The referee put the ball on the penalty spot. Anyone on the field could take the penalty kick. Megan Tway was Main Line’s choice.

“She never misses,” one of the Main Line players said to Andi as everyone lined up. “Just watch.”

He wasn’t kidding. On a penalty kick, the goalie can’t move until the ball is kicked. That means he has to guess which way the ball is going to go and hope he gets it right to have any chance at all.

Bobby Woodward actually guessed right—diving to his left. It didn’t matter. Tway’s kick went into the far corner of the net. Megan Tway had a strong—and accurate—leg.

“Best keeper in the world doesn’t stop that one,” Jeff said.

He was standing next to Andi, still shaking his head about the call.

“Don’t worry about it,” she said. “You went for the ball, and the guy went down. Wasn’t your fault.”

She patted him on the back. Then came her least favorite sound in the world: the sound of Coach J’s voice.

“Carillo, Michaels, are you here to play or chat?”

Everyone was headed upfield for Merion’s kickoff. The exchange had taken about a half second.

Jeff rolled his eyes as they ran toward midfield.

“Least he’s consistent,” Andi said.


Leading 2–0—and no doubt surprised by the margin—Main Line went into a shell defense, keeping eight or nine players back most of the time to keep Merion from getting any open space in the offensive area of the field.

Andi had the best chance to score midway through the second half when she tracked down a long pass from Diskin in the corner, cut around one defender, and found herself one-on-one with Megan Tway. Andi made a good fake to clear some space, lined up the kick, and thought for sure her shot was going to find the upper-left-hand corner of the goal.

But she had rushed it a little, and the ball clanked off the corner of the goalpost and bounced away harmlessly.

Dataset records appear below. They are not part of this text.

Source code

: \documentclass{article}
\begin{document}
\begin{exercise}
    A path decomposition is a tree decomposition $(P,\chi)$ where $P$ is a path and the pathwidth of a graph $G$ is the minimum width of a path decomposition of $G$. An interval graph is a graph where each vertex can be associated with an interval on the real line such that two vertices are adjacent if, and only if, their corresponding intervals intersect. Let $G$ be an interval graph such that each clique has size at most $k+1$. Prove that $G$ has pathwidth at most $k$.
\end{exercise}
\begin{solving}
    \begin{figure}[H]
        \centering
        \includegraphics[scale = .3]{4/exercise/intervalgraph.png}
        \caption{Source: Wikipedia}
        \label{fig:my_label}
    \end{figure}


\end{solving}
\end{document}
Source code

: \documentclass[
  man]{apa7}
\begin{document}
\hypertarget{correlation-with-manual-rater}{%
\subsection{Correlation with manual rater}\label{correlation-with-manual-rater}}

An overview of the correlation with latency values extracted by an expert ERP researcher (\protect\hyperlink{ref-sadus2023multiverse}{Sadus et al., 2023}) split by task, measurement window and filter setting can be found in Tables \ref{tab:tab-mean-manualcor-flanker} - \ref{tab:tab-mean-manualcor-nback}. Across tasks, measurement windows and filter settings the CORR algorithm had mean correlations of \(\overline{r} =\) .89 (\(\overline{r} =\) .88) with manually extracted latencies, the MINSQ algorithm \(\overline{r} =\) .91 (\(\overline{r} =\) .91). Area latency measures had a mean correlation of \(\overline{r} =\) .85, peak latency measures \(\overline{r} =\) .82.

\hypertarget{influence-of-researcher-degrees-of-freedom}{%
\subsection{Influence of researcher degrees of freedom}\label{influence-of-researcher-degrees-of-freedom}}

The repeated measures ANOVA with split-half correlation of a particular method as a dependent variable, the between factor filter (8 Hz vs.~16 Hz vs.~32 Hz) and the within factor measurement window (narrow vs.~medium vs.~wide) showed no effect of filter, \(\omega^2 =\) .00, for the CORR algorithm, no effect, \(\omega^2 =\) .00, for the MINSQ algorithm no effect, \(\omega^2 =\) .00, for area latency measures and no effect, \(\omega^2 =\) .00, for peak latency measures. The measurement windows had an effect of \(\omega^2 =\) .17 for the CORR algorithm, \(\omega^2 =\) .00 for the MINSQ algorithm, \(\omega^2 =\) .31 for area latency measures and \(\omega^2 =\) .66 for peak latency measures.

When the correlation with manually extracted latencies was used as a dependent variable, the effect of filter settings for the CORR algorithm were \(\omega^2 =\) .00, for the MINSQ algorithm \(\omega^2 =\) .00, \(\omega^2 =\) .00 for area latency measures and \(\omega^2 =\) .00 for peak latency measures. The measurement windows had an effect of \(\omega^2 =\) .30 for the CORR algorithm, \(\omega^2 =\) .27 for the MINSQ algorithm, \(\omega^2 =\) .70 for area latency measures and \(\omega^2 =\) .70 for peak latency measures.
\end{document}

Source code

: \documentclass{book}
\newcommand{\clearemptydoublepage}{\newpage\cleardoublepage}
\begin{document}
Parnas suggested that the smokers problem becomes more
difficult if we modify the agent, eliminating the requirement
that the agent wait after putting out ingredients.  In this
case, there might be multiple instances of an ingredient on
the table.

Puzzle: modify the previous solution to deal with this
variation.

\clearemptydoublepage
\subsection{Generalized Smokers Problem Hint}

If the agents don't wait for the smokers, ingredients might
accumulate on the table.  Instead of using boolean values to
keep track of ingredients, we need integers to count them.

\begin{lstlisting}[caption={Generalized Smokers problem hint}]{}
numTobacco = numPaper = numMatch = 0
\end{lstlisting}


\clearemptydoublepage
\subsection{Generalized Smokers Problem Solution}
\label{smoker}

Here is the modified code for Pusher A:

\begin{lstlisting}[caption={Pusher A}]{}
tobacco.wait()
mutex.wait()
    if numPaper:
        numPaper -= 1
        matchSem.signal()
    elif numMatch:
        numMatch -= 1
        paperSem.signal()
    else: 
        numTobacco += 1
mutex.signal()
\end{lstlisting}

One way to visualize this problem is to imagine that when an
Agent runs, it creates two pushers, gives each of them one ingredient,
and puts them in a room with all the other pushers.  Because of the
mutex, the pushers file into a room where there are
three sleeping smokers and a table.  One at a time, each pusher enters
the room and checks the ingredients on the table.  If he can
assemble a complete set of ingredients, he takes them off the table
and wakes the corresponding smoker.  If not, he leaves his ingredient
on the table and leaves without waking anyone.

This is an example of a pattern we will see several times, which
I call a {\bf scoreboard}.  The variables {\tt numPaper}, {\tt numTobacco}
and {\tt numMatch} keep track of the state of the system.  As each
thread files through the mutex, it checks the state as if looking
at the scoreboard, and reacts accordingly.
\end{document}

Merion kept pressing, pushing more and more players toward the goal. Arlow had a chance but shot the ball wide. Andi made another good move and got the ball to Jeff, closing in on the goal, but Main Line’s goalie anticipated his shot well and made a diving save.

Jeff and the other Merion midfielders had pushed deep into the offensive zone to try to create a numbers advantage. That had led to Jeff’s being open.

But when the goalie made the save, he quickly leaped to his feet and, with the Merion players still pushed up into their attacking zone, boomed a kick to midfield. Merion had only two defenders back and the Main Line midfielders had sprinted back while the Merion players were still trying to figure out how Jeff’s shot hadn’t resulted in a goal.

Main Line ended up with a five-on-two break. The same player who Jeff had taken down to create the penalty kick executed a neat give-and-go, and poor Woodward ended up with two Main Line players closing in on him with Merion’s defenders sprawled helplessly on the ground after unsuccessfully trying to steal the ball.

That was the thing about defending in soccer: If you went for the ball and failed to get it, you usually left a teammate in trouble. In this case, that teammate was Woodward.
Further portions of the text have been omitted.